• **Stored dataset items**
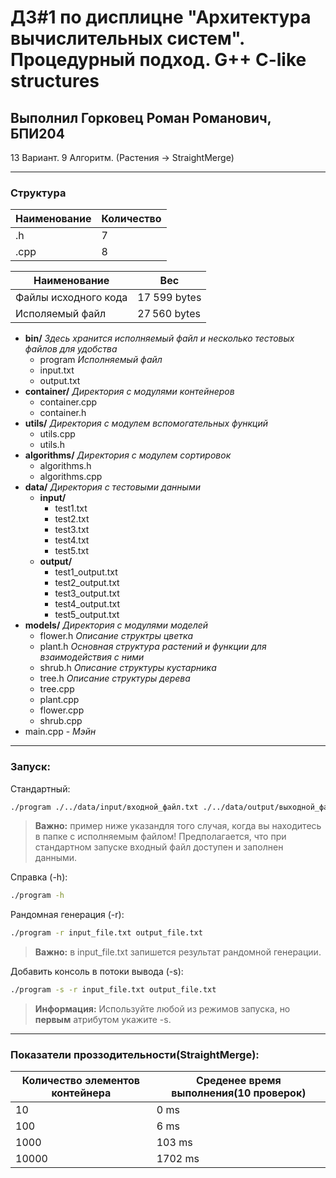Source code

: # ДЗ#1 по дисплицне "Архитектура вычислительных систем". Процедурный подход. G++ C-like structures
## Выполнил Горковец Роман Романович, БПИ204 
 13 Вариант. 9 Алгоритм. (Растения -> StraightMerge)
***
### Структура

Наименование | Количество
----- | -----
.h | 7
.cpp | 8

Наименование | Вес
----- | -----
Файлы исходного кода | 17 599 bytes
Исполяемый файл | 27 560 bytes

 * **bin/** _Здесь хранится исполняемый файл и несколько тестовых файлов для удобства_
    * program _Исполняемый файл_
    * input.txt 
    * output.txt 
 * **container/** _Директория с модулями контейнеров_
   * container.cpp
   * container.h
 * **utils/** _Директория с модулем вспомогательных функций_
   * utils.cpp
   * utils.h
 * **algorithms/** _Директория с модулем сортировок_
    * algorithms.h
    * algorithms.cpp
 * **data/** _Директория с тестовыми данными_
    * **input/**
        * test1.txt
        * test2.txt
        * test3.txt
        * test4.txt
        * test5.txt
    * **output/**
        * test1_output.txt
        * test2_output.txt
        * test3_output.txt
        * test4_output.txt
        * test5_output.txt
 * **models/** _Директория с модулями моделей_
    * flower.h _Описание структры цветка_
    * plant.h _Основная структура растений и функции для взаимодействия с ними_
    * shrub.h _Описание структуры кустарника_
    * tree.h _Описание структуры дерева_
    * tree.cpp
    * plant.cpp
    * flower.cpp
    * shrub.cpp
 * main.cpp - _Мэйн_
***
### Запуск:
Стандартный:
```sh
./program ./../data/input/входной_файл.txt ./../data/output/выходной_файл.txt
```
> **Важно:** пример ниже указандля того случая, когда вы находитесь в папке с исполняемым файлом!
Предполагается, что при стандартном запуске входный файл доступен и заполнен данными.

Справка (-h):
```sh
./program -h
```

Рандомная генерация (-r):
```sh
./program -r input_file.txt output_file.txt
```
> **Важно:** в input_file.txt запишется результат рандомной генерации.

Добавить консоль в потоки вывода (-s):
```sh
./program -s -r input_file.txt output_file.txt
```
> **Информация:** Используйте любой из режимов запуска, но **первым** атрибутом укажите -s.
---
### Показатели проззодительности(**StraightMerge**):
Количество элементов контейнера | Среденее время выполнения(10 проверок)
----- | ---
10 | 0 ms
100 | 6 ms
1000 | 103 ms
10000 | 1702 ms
---
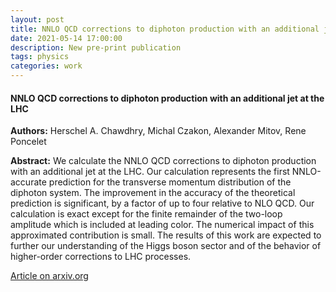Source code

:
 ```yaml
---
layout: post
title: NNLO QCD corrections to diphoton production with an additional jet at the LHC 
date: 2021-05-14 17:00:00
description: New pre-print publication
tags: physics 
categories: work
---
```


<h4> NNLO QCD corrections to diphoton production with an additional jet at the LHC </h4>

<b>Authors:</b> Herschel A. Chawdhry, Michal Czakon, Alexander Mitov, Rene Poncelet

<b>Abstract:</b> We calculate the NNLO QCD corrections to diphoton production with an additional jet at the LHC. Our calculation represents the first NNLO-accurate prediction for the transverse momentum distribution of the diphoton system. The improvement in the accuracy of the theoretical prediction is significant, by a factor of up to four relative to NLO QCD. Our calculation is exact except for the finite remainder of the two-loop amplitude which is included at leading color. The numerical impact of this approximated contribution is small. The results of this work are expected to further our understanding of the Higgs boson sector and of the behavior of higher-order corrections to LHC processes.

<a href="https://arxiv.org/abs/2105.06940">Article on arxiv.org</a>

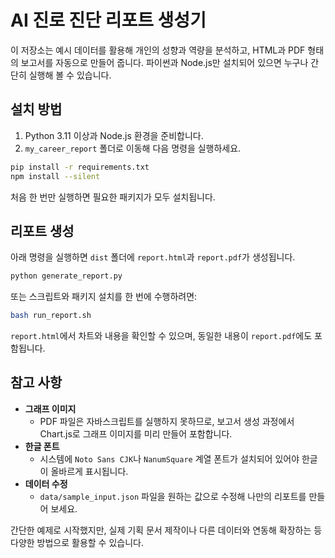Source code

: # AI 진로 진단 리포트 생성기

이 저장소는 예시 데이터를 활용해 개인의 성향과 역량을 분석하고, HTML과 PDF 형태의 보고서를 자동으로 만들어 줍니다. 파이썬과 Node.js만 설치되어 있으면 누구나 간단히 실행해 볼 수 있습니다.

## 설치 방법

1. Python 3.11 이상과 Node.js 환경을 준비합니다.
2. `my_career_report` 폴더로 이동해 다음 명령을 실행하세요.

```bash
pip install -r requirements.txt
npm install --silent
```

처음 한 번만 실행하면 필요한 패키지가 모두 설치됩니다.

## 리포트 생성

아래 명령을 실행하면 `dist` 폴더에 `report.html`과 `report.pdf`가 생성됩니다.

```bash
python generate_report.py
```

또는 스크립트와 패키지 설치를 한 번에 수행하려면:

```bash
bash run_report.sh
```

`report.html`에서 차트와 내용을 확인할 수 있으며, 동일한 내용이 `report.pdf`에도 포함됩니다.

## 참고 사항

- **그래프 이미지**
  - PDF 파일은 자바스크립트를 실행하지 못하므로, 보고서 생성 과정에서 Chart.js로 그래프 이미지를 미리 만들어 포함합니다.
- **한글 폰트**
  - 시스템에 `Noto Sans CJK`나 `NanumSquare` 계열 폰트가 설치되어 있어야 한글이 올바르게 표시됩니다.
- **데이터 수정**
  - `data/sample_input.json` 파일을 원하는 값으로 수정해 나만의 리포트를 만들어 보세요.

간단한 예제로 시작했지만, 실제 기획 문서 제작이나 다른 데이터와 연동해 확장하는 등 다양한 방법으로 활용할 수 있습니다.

• **What you need to do**
The answer is the lines above between the line holding "с исполняемым файлом!" and the line holding "10000 | 1702 ms", inclusive, each written out exactly, and no others.

• **Answer space**
> **Важно:** пример ниже указандля того случая, когда вы находитесь в папке с исполняемым файлом!
Предполагается, что при стандартном запуске входный файл доступен и заполнен данными.

Справка (-h):
```sh
./program -h
```

Рандомная генерация (-r):
```sh
./program -r input_file.txt output_file.txt
```
> **Важно:** в input_file.txt запишется результат рандомной генерации.

Добавить консоль в потоки вывода (-s):
```sh
./program -s -r input_file.txt output_file.txt
```
> **Информация:** Используйте любой из режимов запуска, но **первым** атрибутом укажите -s.
---
### Показатели проззодительности(**StraightMerge**):
Количество элементов контейнера | Среденее время выполнения(10 проверок)
----- | ---
10 | 0 ms
100 | 6 ms
1000 | 103 ms
10000 | 1702 ms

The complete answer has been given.